[Start of Attachment]
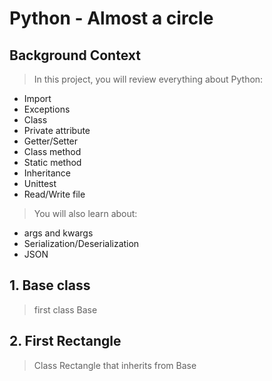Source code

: # Python - Almost a circle

## Background Context
> In this project, you will review everything about Python:

- Import
- Exceptions
- Class
- Private attribute
- Getter/Setter
- Class method
- Static method
- Inheritance
- Unittest
- Read/Write file

> You will also learn about:

- args and kwargs
- Serialization/Deserialization
- JSON

## 1. Base class
> first class Base

## 2. First Rectangle
> Class Rectangle that inherits from Base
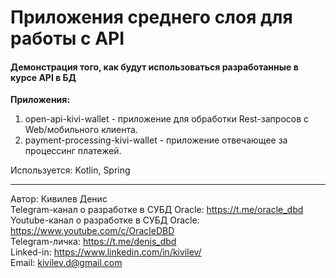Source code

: # Приложения среднего слоя для работы с API
#### Демонстрация того, как будут использоваться разработанные в курсе API в БД
**Приложения:**
1. open-api-kivi-wallet - приложение для обработки Rest-запросов с Web/мобильного клиента.
2. payment-processing-kivi-wallet - приложение отвечающее за процессинг платежей. 
 
Используется: Kotlin, Spring 

-------
Автор: Кивилев Денис  
Telegram-канал о разработке в СУБД Oracle: https://t.me/oracle_dbd  
Youtube-канал о разработке в СУБД Oracle: https://www.youtube.com/c/OracleDBD  
Telegram-личка: https://t.me/denis_dbd  
Linked-in: https://www.linkedin.com/in/kivilev/  
Email: kivilev.d@gmail.com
[End of Attachment]
**Directions**: Scan the material above and copy every line that holds the string "Rectangle".

**Finished exercise**:
## 2. First Rectangle
> Class Rectangle that inherits from Base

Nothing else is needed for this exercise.